Washington is committed by law to reducing greenhouse gas emissions by 95% below 1990 levels by the year 2050; Oregon Governor Kate Brown issued an executive order in 2020 that directed Oregon agencies to reduce emissions by at least 80% below 1990 levels by 2050. Washington State’s Deep Decarbonization Pathways study showed that the lowest-cost pathway for achieving the state’s climate goals by 2050 relies on electrifying our buildings. If we continue to heat our homes with gas, that transition will be much costlier. 

That’s good news for us! Homeowners, tenants, and builders will see cost-savings from new all-electric homes, both upfront and over a 15-year time period. As we shift to all-electric buildings statewide, our easiest lift is to make sure all our new buildings use highly efficient electric heat pumps and other electric appliances. Many homeowners are already making the switch, but we will need to ensure our state’s policies help low-income families who can’t afford the upfront costs of transitioning off of gas.  

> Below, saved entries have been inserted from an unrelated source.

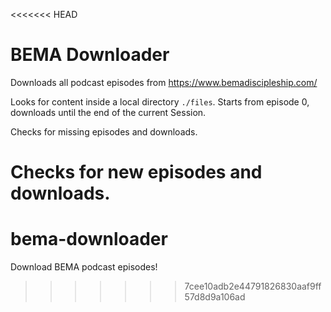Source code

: <<<<<<< HEAD
# BEMA Downloader
Downloads all podcast episodes from https://www.bemadiscipleship.com/

Looks for content inside a local directory `./files`.
Starts from episode 0, downloads until the end of the current Session.

Checks for missing episodes and downloads.

Checks for new episodes and downloads.
=======
# bema-downloader
Download BEMA podcast episodes!
>>>>>>> 7cee10adb2e44791826830aaf9ff57d8d9a106ad
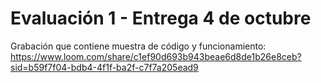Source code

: # Evaluación 1 - Entrega 4 de octubre
Grabación que contiene muestra de código y funcionamiento: https://www.loom.com/share/c1ef90d693b943beae6d8de1b26e8ceb?sid=b59f7f04-bdb4-4f1f-ba2f-c7f7a205ead9
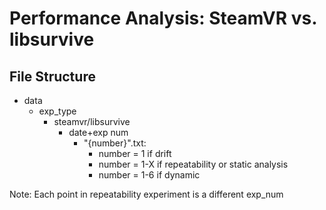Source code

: # Performance Analysis: SteamVR vs. libsurvive

## File Structure
- data
  - exp_type
    - steamvr/libsurvive
        - date+exp num
          - "{number}".txt:
            - number = 1 if drift 
            - number =  1-X if repeatability or static analysis
            - number = 1-6 if dynamic
        
Note: Each point in repeatability experiment is a different exp_num 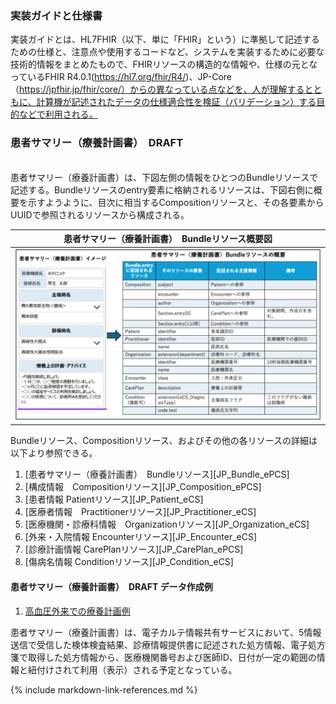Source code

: 

### 実装ガイドと仕様書

実装ガイドとは、HL7FHIR（以下、単に「FHIR」という）に準拠して記述するための仕様と、注意点や使用するコードなど、システムを実装するために必要な技術的情報をまとめたもので、FHIRリソースの構造的な情報や、仕様の元となっているFHIR R4.0.1(https://hl7.org/fhir/R4/)、JP-Core（https://jpfhir.jp/fhir/core/）からの異なっている点などを、人が理解するとともに、計算機が記述されたデータの仕様適合性を検証（バリデーション）する目的などで利用される。

### 患者サマリー（療養計画書）　DRAFT

<br>
患者サマリー（療養計画書）は、下図左側の情報をひとつのBundleリソースで記述する。Bundleリソースのentry要素に格納されるリソースは、下図右側に概要を示すようように、目次に相当するCompositionリソースと、その各要素からUUIDで参照されるリソースから構成される。<br>

| 患者サマリー（療養計画書）　Bundleリソース概要図 |
| ---- |
| ![Bundleリソース概要図](PCSimage.png) |

  
Bundleリソース、Compositionリソース、およびその他の各リソースの詳細は以下より参照できる。

  1.  [患者サマリー（療養計画書）　Bundleリソース][JP_Bundle_ePCS]
  1.  [構成情報　Compositionリソース][JP_Composition_ePCS]
  1.  [患者情報	Patientリソース][JP_Patient_eCS]
  1.  [医療者情報　Practitionerリソース][JP_Practitioner_eCS]
  1.  [医療機関・診療科情報　Organizationリソース][JP_Organization_eCS]
  1.  [外来・入院情報	Encounterリソース][JP_Encounter_eCS]
  1.  [診療計画情報	CarePlanリソース][JP_CarePlan_ePCS]
  1.  [傷病名情報	Conditionリソース][JP_Condition_eCS]

#### 患者サマリー（療養計画書）　DRAFT データ作成例

  1. [高血圧外来での療養計画例](https://jpfhir.jp/fhir/clins/ig/Bundle-Bundle-CLINS-PCS-Example-01.html)

患者サマリー（療養計画書）は、電子カルテ情報共有サービスにおいて、5情報送信で受信した検体検査結果、診療情報提供書に記述された処方情報、電子処方箋で取得した処方情報から、医療機関番号および医師ID、日付が一定の範囲の情報と紐付けされて利用（表示）される予定となっている。

{% include markdown-link-references.md %}
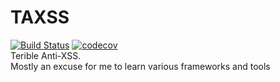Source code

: # TAXSS
[![Build Status](https://travis-ci.com/OutRite/TAXSS.svg?branch=master)](https://travis-ci.com/OutRite/TAXSS) [![codecov](https://codecov.io/gh/OutRite/TAXSS/branch/master/graph/badge.svg)](https://codecov.io/gh/OutRite/TAXSS)    
Terible Anti-XSS.    
Mostly an excuse for me to learn various frameworks and tools
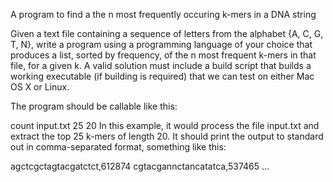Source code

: A program to find a the n most frequently occuring k-mers in a DNA string

Given a text file containing a sequence of letters from the alphabet {A, C, G, T, N}, write a program using a programming language of your choice that produces a list, sorted by frequency, of the n most frequent k-mers in that file, for a given k. A valid solution must include a build script that builds a working executable (if building is required) that we can test on either Mac OS X or Linux.

The program should be callable like this:

count input.txt 25 20
In this example, it would process the file input.txt and extract the top 25 k-mers of length 20. It should print the output to standard out in comma-separated format, something like this:

agctcgctagtacgatctct,612874
cgtacgannctancatatca,537465
...
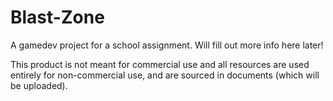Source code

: Blast-Zone
==========

A gamedev project for a school assignment. Will fill out more info here later!

This product is not meant for commercial use and all resources are used entirely for non-commercial use, and are sourced in documents (which will be uploaded).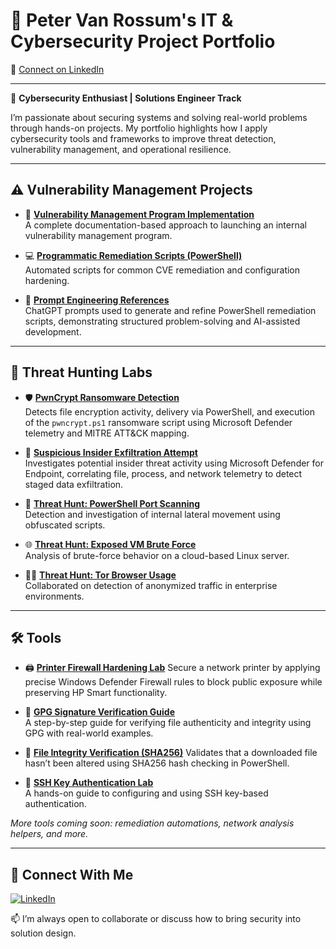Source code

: # 🔐 Peter Van Rossum's IT & Cybersecurity Project Portfolio

📍 [Connect on LinkedIn](https://www.linkedin.com/in/vanr/)

---

🚀 **Cybersecurity Enthusiast | Solutions Engineer Track**

I’m passionate about securing systems and solving real-world problems through hands-on projects. My portfolio highlights how I apply cybersecurity tools and frameworks to improve threat detection, vulnerability management, and operational resilience.

---

## ⚠️ Vulnerability Management Projects

- 🔧 **[Vulnerability Management Program Implementation](https://github.com/SecOpsPete/vulnerability-management-projects/tree/main/vulnerability-management-program)**  
  A complete documentation-based approach to launching an internal vulnerability management program.

- 💻 **[Programmatic Remediation Scripts (PowerShell)](https://github.com/SecOpsPete/vulnerability-management-projects/tree/main/programmatic-remediation-scripts)**  
  Automated scripts for common CVE remediation and configuration hardening.

- 💬 **[Prompt Engineering References](https://github.com/SecOpsPete/vulnerability-management-projects/tree/main/prompt-engineering-references)**  
  ChatGPT prompts used to generate and refine PowerShell remediation scripts, demonstrating structured problem-solving and AI-assisted development.


---

## 🔎 Threat Hunting Labs

- 🛡️ **[PwnCrypt Ransomware Detection](https://github.com/SecOpsPete/threat-hunting-scenarios/blob/main/pwncrypt-ransomware-detection/README.md)**  
  Detects file encryption activity, delivery via PowerShell, and execution of the `pwncrypt.ps1` ransomware script using Microsoft Defender telemetry and MITRE ATT&CK mapping.

- 🧪 **[Suspicious Insider Exfiltration Attempt](https://github.com/SecOpsPete/threat-hunting-scenarios/tree/main/insider-data-exfil)**  
  Investigates potential insider threat activity using Microsoft Defender for Endpoint, correlating file, process, and network telemetry to detect staged data exfiltration.

- 🔎 **[Threat Hunt: PowerShell Port Scanning](https://github.com/SecOpsPete/threat-hunting-scenarios/tree/main/port-scanning-detection)**  
  Detection and investigation of internal lateral movement using obfuscated scripts.

- 🌐 **[Threat Hunt: Exposed VM Brute Force](https://github.com/SecOpsPete/threat-hunting-scenarios/tree/main/brute-force-detection)**  
  Analysis of brute-force behavior on a cloud-based Linux server.

- 🕵️‍♂️ **[Threat Hunt: Tor Browser Usage](https://github.com/joshmadakor0/threat-hunting-scenario-tor)**  
  Collaborated on detection of anonymized traffic in enterprise environments.


---

## 🛠️ Tools


- 🖨️ **[Printer Firewall Hardening Lab](https://github.com/SecOpsPete/cybersecurity-tools/blob/main/printer-firewall-hardening)** 
  Secure a network printer by applying precise Windows Defender Firewall rules to block public exposure while preserving HP Smart functionality.

- 🔐 **[GPG Signature Verification Guide](https://github.com/SecOpsPete/cybersecurity-tools/blob/main/gpg-verification-guide)**  
  A step-by-step guide for verifying file authenticity and integrity using GPG with real-world examples.

- 🧪 **[File Integrity Verification (SHA256)](https://github.com/SecOpsPete/cybersecurity-tools/tree/main/file-integrity-verification)** 
  Validates that a downloaded file hasn’t been altered using SHA256 hash checking in PowerShell.

- 🔐 **[SSH Key Authentication Lab](https://github.com/SecOPsPete/cybersecurity-tools/tree/main/ssh-key-authentication-lab)**  
  A hands-on guide to configuring and using SSH key-based authentication.


_More tools coming soon: remediation automations, network analysis helpers, and more._

---

## 🤝 Connect With Me

[![LinkedIn](https://img.shields.io/badge/LinkedIn-Connect-blue?logo=linkedin&logoColor=white)](https://www.linkedin.com/in/vanr/)

📫 I’m always open to collaborate or discuss how to bring security into solution design.

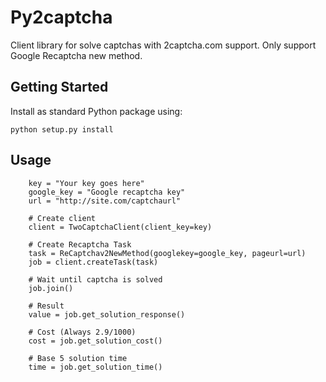 Py2captcha
==========

Client library for solve captchas with 2captcha.com support. 
Only support Google Recaptcha new method.

Getting Started
---------------

Install as standard Python package using:

    python setup.py install

Usage
-----

        key = "Your key goes here"
        google_key = "Google recaptcha key"
        url = "http://site.com/captchaurl"
        
        # Create client
        client = TwoCaptchaClient(client_key=key)
        
        # Create Recaptcha Task
        task = ReCaptchav2NewMethod(googlekey=google_key, pageurl=url)
        job = client.createTask(task)
        
        # Wait until captcha is solved
        job.join()
        
        # Result
        value = job.get_solution_response()
        
        # Cost (Always 2.9/1000)
        cost = job.get_solution_cost()
        
        # Base 5 solution time
        time = job.get_solution_time()
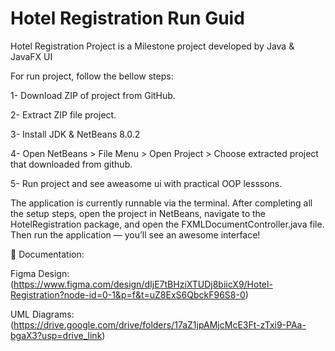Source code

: # Hotel Registration Run Guid

Hotel Registration Project is a Milestone project developed by Java & JavaFX UI

For run project, follow the bellow steps:

1- Download ZIP of project from GitHub.

2- Extract ZIP file project.

3- Install JDK & NetBeans 8.0.2

4- Open NetBeans > File Menu > Open Project > Choose extracted project that downloaded from github.

5- Run project and see aweasome ui with practical OOP lesssons.

The application is currently runnable via the terminal.
After completing all the setup steps, open the project in NetBeans, navigate to the HotelRegistration package, and open the FXMLDocumentController.java file. Then run the application — you’ll see an awesome interface!

📄 Documentation:

Figma Design:(https://www.figma.com/design/dIjE7tBHziXTUDj8biicX9/Hotel-Registration?node-id=0-1&p=f&t=uZ8ExS6QbckF96S8-0)

UML Diagrams: (https://drive.google.com/drive/folders/17aZ1jpAMjcMcE3Ft-zTxi9-PAa-bgaX3?usp=drive_link)



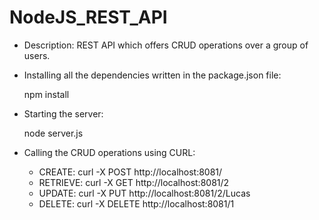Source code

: # NodeJS_REST_API

- Description: REST API which offers CRUD operations over a group of users.

- Installing all the dependencies written in the package.json file:

	npm install

- Starting the server:

	node server.js
	
- Calling the CRUD operations using CURL:

	* CREATE:   curl -X POST http://localhost:8081/
	* RETRIEVE: curl -X GET http://localhost:8081/2
	* UPDATE:   curl -X PUT http://localhost:8081/2/Lucas
	* DELETE:   curl -X DELETE http://localhost:8081/1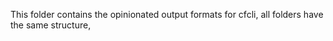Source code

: This folder contains the opinionated output formats for cfcli, all folders have the same structure, 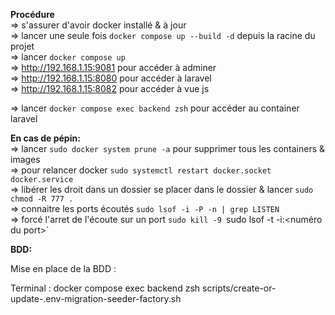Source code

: **Procédure**  
=> s'assurer d'avoir docker installé & à jour  
=> lancer une seule fois `docker compose up --build -d` depuis la racine du projet  
=> lancer `docker compose up`  
=> http://192.168.1.15:9081 pour accéder à adminer  
=> http://192.168.1.15:8080 pour accéder à laravel  
=> http://192.168.1.15:8082 pour accéder à vue js  

=> lancer `docker compose exec backend zsh` pour accéder au container laravel

**En cas de pépin:**  
=> lancer `sudo docker system prune -a` pour supprimer tous les containers & images  
=> pour relancer docker `sudo systemctl restart docker.socket docker.service`  
=> libérer les droit dans un dossier se placer dans le dossier & lancer `sudo chmod -R 777 .`  
=> connaitre les ports écoutés `sudo lsof -i -P -n | grep LISTEN`  
=> forcé l'arret de l'écoute sur un port `sudo kill -9 `sudo lsof -t -i:<numéro du port>`  


**BDD:**  

Mise en place de la BDD : 

Terminal : 
docker compose exec backend zsh 
scripts/create-or-update-.env-migration-seeder-factory.sh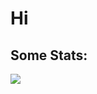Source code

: # Hi 

<!-- ![](https://lingtalfi.com/services/pngtext?color=00a7ff&size=15&text=Contacts) -->
## Some Stats:
<a href='https://www.codewars.com/users/Volshebnik09'>![](https://www.codewars.com/users/Volshebnik09/badges/large)</a>
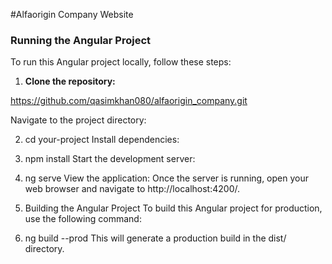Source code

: #Alfaorigin Company Website
### Running the Angular Project

To run this Angular project locally, follow these steps:

1. **Clone the repository:**

https://github.com/qasimkhan080/alfaorigin_company.git

Navigate to the project directory:



2. cd your-project
Install dependencies:

3. npm install
Start the development server:

4. ng serve
View the application:
Once the server is running, open your web browser and navigate to http://localhost:4200/.

5. Building the Angular Project
To build this Angular project for production, use the following command:

6. ng build --prod
This will generate a production build in the dist/ directory.

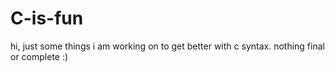 # C-is-fun

hi, just some things i am working on to get better with c syntax. nothing final or complete :)
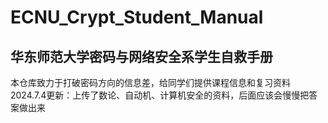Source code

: # ECNU_Crypt_Student_Manual
## 华东师范大学密码与网络安全系学生自救手册
本仓库致力于打破密码方向的信息差，给同学们提供课程信息和复习资料  
2024.7.4更新：上传了数论、自动机、计算机安全的资料，后面应该会慢慢把答案做出来
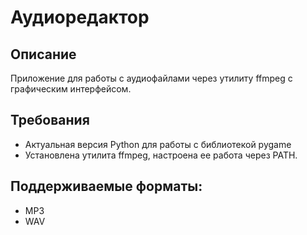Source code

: # Аудиоредактор

## Описание

Приложение для работы с аудиофайлами через утилиту ffmpeg с графическим интерфейсом.

## Требования

* Актуальная версия Python для работы с библиотекой pygame
* Установлена утилита ffmpeg, настроена ее работа через PATH.

## Поддерживаемые форматы: 
* MP3
* WAV
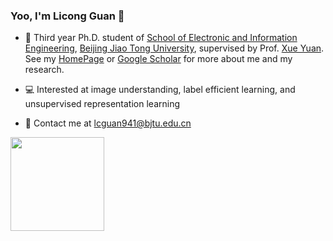 ### Yoo, I'm Licong Guan 👋

* :school:  Third year Ph.D. student of [School of Electronic and Information Engineering](http://en.eie.bjtu.edu.cn/), [Beijing Jiao Tong University](http://en.bjtu.edu.cn/), supervised by Prof. [Xue Yuan](https://faculty.bjtu.edu.cn/8346/). See my [HomePage](https://licongguan.github.io/) or [Google Scholar](https://scholar.google.com.hk/citations?hl=zh-CN&user=fozdk8oAAAAJ) for more about me and my research.

* 💻  Interested at image understanding, label efficient learning, and unsupervised representation learning

* :email:  Contact me at [lcguan941@bjtu.edu.cn](mailto:lcguan941@bjtu.edu.cn)

<img height="150px" src="https://github-readme-stats.vercel.app/api?username=licongguan&hide_title=true&hide_border=true&show_icons=true&include_all_commits=true&line_height=21&bg_color=0,FFFF66,99FF99,CCFFFF&theme=graywhite&locale=en" />
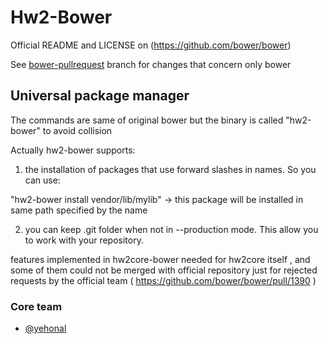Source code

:# Hw2-Bower

Official README and LICENSE on (https://github.com/bower/bower)  

See [bower-pullrequest](https://github.com/hw2-core/bower/tree/bower-pullrequest) branch for changes that concern only bower

## Universal package manager

The commands are same of original bower but the binary is called "hw2-bower" to avoid collision

Actually hw2-bower supports:

1) the installation of packages that use forward slashes in names. So you can use:

"hw2-bower install vendor/lib/mylib"  -> this package will be installed in same path specified by the name

2) you can keep .git folder when not in --production mode. This allow you to work with your repository.


features implemented in hw2core-bower needed for hw2core itself , and some of them could not be merged with official repository just for rejected requests by the official team ( https://github.com/bower/bower/pull/1390 )

### Core team

* [@yehonal](https://github.com/yehonal)

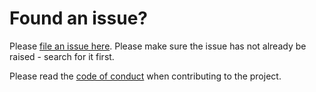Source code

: # Found an issue?

Please [file an issue here](https://github.com/phalt/django-api-domains/issues). Please make sure the issue has not already be raised - search for it first.

Please read the [code of conduct](https://github.com/phalt/django-api-domains/blob/master/CODE_OF_CONDUCT.md) when contributing to the project.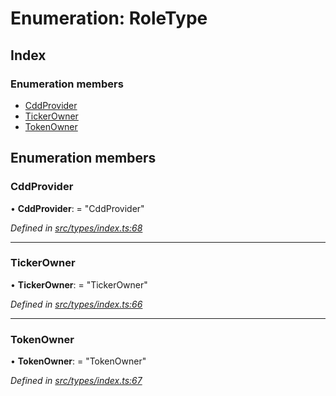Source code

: # Enumeration: RoleType

## Index

### Enumeration members

* [CddProvider](roletype.md#cddprovider)
* [TickerOwner](roletype.md#tickerowner)
* [TokenOwner](roletype.md#tokenowner)

## Enumeration members

###  CddProvider

• **CddProvider**: = "CddProvider"

*Defined in [src/types/index.ts:68](https://github.com/PolymathNetwork/polymesh-sdk/blob/a6abd82/src/types/index.ts#L68)*

___

###  TickerOwner

• **TickerOwner**: = "TickerOwner"

*Defined in [src/types/index.ts:66](https://github.com/PolymathNetwork/polymesh-sdk/blob/a6abd82/src/types/index.ts#L66)*

___

###  TokenOwner

• **TokenOwner**: = "TokenOwner"

*Defined in [src/types/index.ts:67](https://github.com/PolymathNetwork/polymesh-sdk/blob/a6abd82/src/types/index.ts#L67)*
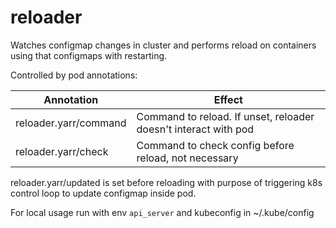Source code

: # reloader

Watches configmap changes in cluster and performs reload on containers using that configmaps with restarting.

Controlled by pod annotations:

| Annotation | Effect |
| ------ | ------ |
| reloader.yarr/command | Command to reload. If unset, reloader doesn't interact with pod |
| reloader.yarr/check | Command to check config before reload, not necessary |

reloader.yarr/updated is set before reloading with purpose of triggering k8s control loop to update configmap inside pod.

For local usage run with env `api_server` and kubeconfig in ~/.kube/config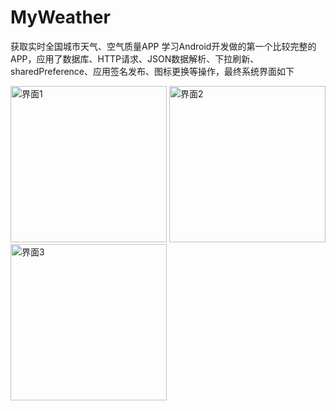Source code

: # MyWeather
获取实时全国城市天气、空气质量APP
学习Android开发做的第一个比较完整的APP，应用了数据库、HTTP请求、JSON数据解析、下拉刷新、sharedPreference、应用签名发布、图标更换等操作，最终系统界面如下

<img src="https://github.com/yhyCloud/MyWeather/blob/master/showInterface/ui_1.jpg" width="250" alt="界面1"/>

<img src="https://github.com/yhyCloud/MyWeather/blob/master/showInterface/ui_2.jpg" width="250" alt="界面2"/>

<img src="https://github.com/yhyCloud/MyWeather/blob/master/showInterface/ui_3.jpg" width="250" alt="界面3"/>
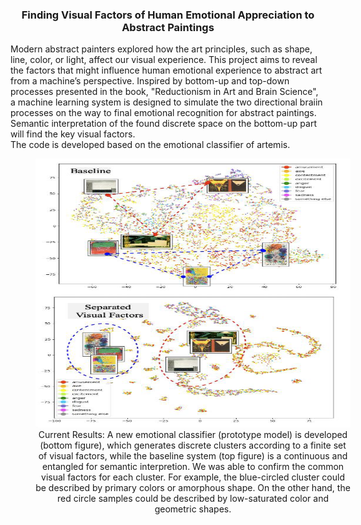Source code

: <h3 align="center">Finding Visual Factors of Human Emotional Appreciation to Abstract Paintings</h3>
<div align="left">
Modern abstract painters explored how the art principles, such as shape, line, color, or light, affect our visual experience. This project aims to reveal the factors that might influence human emotional experience to abstract art from a machine’s perspective. Inspired by bottom-up and top-down processes presented in the book, "Reductionism in Art and Brain Science", a machine learning system is designed to simulate the two directional braiin processes on the way to final emotional recognition for abstract paintings. Semantic interpretation of the found discrete space on the bottom-up part will find the  key visual factors.<br>
The code is developed based on the emotional classifier of artemis.<br>

<div align="center">
<figure style="width: 100%; font-style: itlaic; font-size: smaller text-align: left;">
<img src="./img/comp_hidden_embedding.png" width=550 height=430><br/>
<figcaption> Current Results: A new emotional classifier (prototype model) is developed (bottom figure), which generates discrete clusters according to a finite set of visual factors, while the baseline system (top figure) is a continuous and entangled for semantic interpretion. We was able to confirm the common visual factors for each cluster. For example, the blue-circled cluster could be described by primary colors or amorphous shape. On the other hand, the red circle samples could be described by low-saturated color and geometric shapes.</figcaption>
</figure>
</div>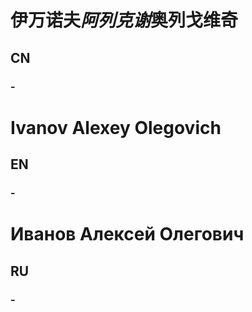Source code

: # 伊万诺夫*阿列克谢*奥列戈维奇
## CN
### -
# Ivanov Alexey Olegovich
## EN
### -
# Иванов Алексей Олегович  
## RU
### -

All-electric homes save money in the long and short term  

We need to start electrifying as soon as possible to minimize the risks from climate change, but also to increase access to affordable, clean energy sources. As more customers move off of gas, the cost of electricity will decrease for everyone on the grid, and customers will benefit from more stable energy prices as utilities reduce dependence on volatile fossil fuels and transition to clean electricity. In Washington, utilities are also required to provide financial assistance for low-income customers to pay their electric bills. There are no such protections for gas customers. In 2019, Washingtonians spent an extra $67 million building homes with gas unnecessarily. Washington and Oregon can’t afford to keep digging the hole deeper, especially for affordable housing that will protect low-income customers from being the last stuck on gas lines. 

On the other hand, if we do not immediately begin to transition off gas, buildings constructed now with gas will need to be retrofitted later to move to electricity, at even greater cost. And because low-income residents will be the last to go through expensive conversions, they will also bear the burden of rising gas prices. Since new buildings often have a life expectancy of over 50+ years, and pipeline systems have similarly long lifespans, any new gas infrastructure installed now will turn into stranded assets in the future. 

So what about the cost of building all-electric?  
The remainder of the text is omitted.